New fossils found in the Moroccan Sahara shed new light on the menacing dinosaur Spinosaurus aegyptiacus. A study published in Science revealed that 95 million years ago, Spinosaurus aegyptiacus was an adept swimmer and spent most of its time in water, devouring sharks and other marine animals.
This 50-foot dinosaur is the largest known carnivorous dinosaur -- 9 feet longer than the ferocious T-rex -- and weighed in at 44,000 pounds, according to Discovery News.
This dinosaur would have been recognized by more than size. It sported a large multicolored sail, which jutted out from the animal's back.
"The sail must have played an important function — after all, this is a very, very big thing to carry around on your back!" lead author, and Chicago University paleontologist, Nizar Ibrahim explained to Discovery News. "We think that the sail served as a display structure, as it would stick out of the water even when the dinosaur was swimming at the surface, with most of its body submerged."

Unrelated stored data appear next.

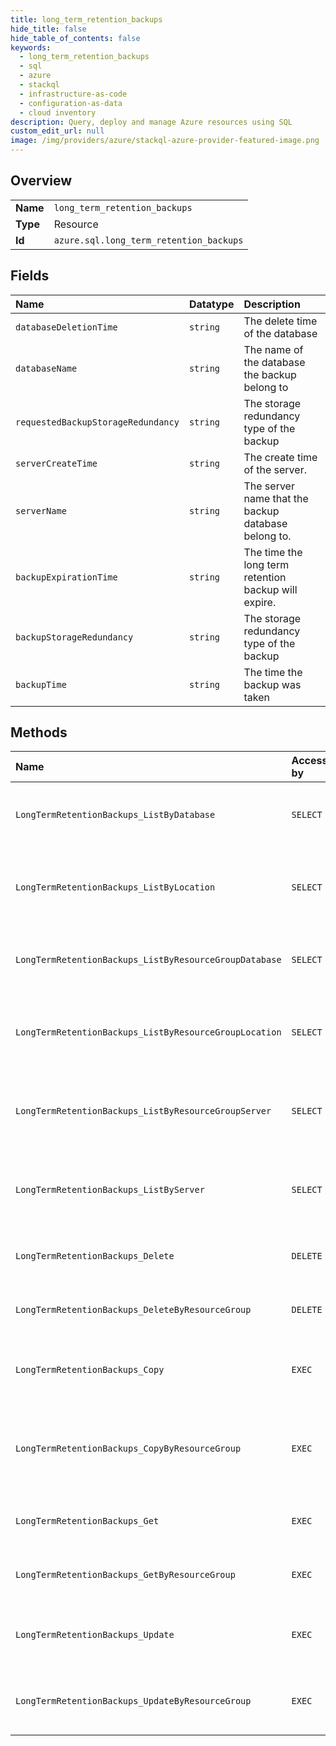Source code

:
 ```yaml
---
title: long_term_retention_backups
hide_title: false
hide_table_of_contents: false
keywords:
  - long_term_retention_backups
  - sql
  - azure    
  - stackql
  - infrastructure-as-code
  - configuration-as-data
  - cloud inventory
description: Query, deploy and manage Azure resources using SQL
custom_edit_url: null
image: /img/providers/azure/stackql-azure-provider-featured-image.png
---
```

  
    

## Overview
<table><tbody>
<tr><td><b>Name</b></td><td><code>long_term_retention_backups</code></td></tr>
<tr><td><b>Type</b></td><td>Resource</td></tr>
<tr><td><b>Id</b></td><td><code>azure.sql.long_term_retention_backups</code></td></tr>
</tbody></table>

## Fields
| Name | Datatype | Description |
|:-----|:---------|:------------|
| `databaseDeletionTime` | `string` | The delete time of the database |
| `databaseName` | `string` | The name of the database the backup belong to |
| `requestedBackupStorageRedundancy` | `string` | The storage redundancy type of the backup |
| `serverCreateTime` | `string` | The create time of the server. |
| `serverName` | `string` | The server name that the backup database belong to. |
| `backupExpirationTime` | `string` | The time the long term retention backup will expire. |
| `backupStorageRedundancy` | `string` | The storage redundancy type of the backup |
| `backupTime` | `string` | The time the backup was taken |
## Methods
| Name | Accessible by | Required Params | Description |
|:-----|:--------------|:----------------|:------------|
| `LongTermRetentionBackups_ListByDatabase` | `SELECT` | `locationName, longTermRetentionDatabaseName, longTermRetentionServerName, subscriptionId` | Lists all long term retention backups for a database. |
| `LongTermRetentionBackups_ListByLocation` | `SELECT` | `locationName, subscriptionId` | Lists the long term retention backups for a given location. |
| `LongTermRetentionBackups_ListByResourceGroupDatabase` | `SELECT` | `locationName, longTermRetentionDatabaseName, longTermRetentionServerName, resourceGroupName, subscriptionId` | Lists all long term retention backups for a database. |
| `LongTermRetentionBackups_ListByResourceGroupLocation` | `SELECT` | `locationName, resourceGroupName, subscriptionId` | Lists the long term retention backups for a given location. |
| `LongTermRetentionBackups_ListByResourceGroupServer` | `SELECT` | `locationName, longTermRetentionServerName, resourceGroupName, subscriptionId` | Lists the long term retention backups for a given server. |
| `LongTermRetentionBackups_ListByServer` | `SELECT` | `locationName, longTermRetentionServerName, subscriptionId` | Lists the long term retention backups for a given server. |
| `LongTermRetentionBackups_Delete` | `DELETE` | `backupName, locationName, longTermRetentionDatabaseName, longTermRetentionServerName, subscriptionId` | Deletes a long term retention backup. |
| `LongTermRetentionBackups_DeleteByResourceGroup` | `DELETE` | `backupName, locationName, longTermRetentionDatabaseName, longTermRetentionServerName, resourceGroupName, subscriptionId` | Deletes a long term retention backup. |
| `LongTermRetentionBackups_Copy` | `EXEC` | `backupName, locationName, longTermRetentionDatabaseName, longTermRetentionServerName, subscriptionId` | Copy an existing long term retention backup. |
| `LongTermRetentionBackups_CopyByResourceGroup` | `EXEC` | `backupName, locationName, longTermRetentionDatabaseName, longTermRetentionServerName, resourceGroupName, subscriptionId` | Copy an existing long term retention backup to a different server. |
| `LongTermRetentionBackups_Get` | `EXEC` | `backupName, locationName, longTermRetentionDatabaseName, longTermRetentionServerName, subscriptionId` | Gets a long term retention backup. |
| `LongTermRetentionBackups_GetByResourceGroup` | `EXEC` | `backupName, locationName, longTermRetentionDatabaseName, longTermRetentionServerName, resourceGroupName, subscriptionId` | Gets a long term retention backup. |
| `LongTermRetentionBackups_Update` | `EXEC` | `backupName, locationName, longTermRetentionDatabaseName, longTermRetentionServerName, subscriptionId` | Updates an existing long term retention backup. |
| `LongTermRetentionBackups_UpdateByResourceGroup` | `EXEC` | `backupName, locationName, longTermRetentionDatabaseName, longTermRetentionServerName, resourceGroupName, subscriptionId` | Updates an existing long term retention backup. |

The conical teeth, Ibrahim pointed out, are also odd compared to those of other carnivorous dinosaurs. "Perfect tools to catch slippery prey — fish, turtles, etc.," Ibrahim told Discovery News. "The Kem Kem was a huge river system, full of big sawfish, lungfish, a car-sized coelacanth and several sharks. Those are the kinds of animals Spinosaurus would have preyed on."
Other strange features included crocodile-like skull, small nostrils, bone structure that suggest aquatic life, stubby legs and long feet. Scientists also hypothesize that these animals may have had webbed feet.
“The animal we are resurrecting today is so bizarre, it is going to force dinosaur experts to rethink many things they thought they knew about dinosaurs,” Ibrahim said, according to the Guardian. “So far, Spinosaurus is the only dinosaur that shows these adaptations."
Spinosaurus was originally identified in 1911. Bones, dating back 95 million years, were dug up in Egypt. German paleontologist Ernst Stromer described the bones in notes. However, these bones were destroyed 33 years later, during the allied bombing of Munich's paleontology museum in 1944.
The fossil record of many mainly water-dwelling dinosaurs is incomplete, but it is thought that Spinosaurus would have been a top predator. However, it is unlikely that this Cretaceous era dinosaur would have evolved into any creature that survived an extinction event 66 million years ago.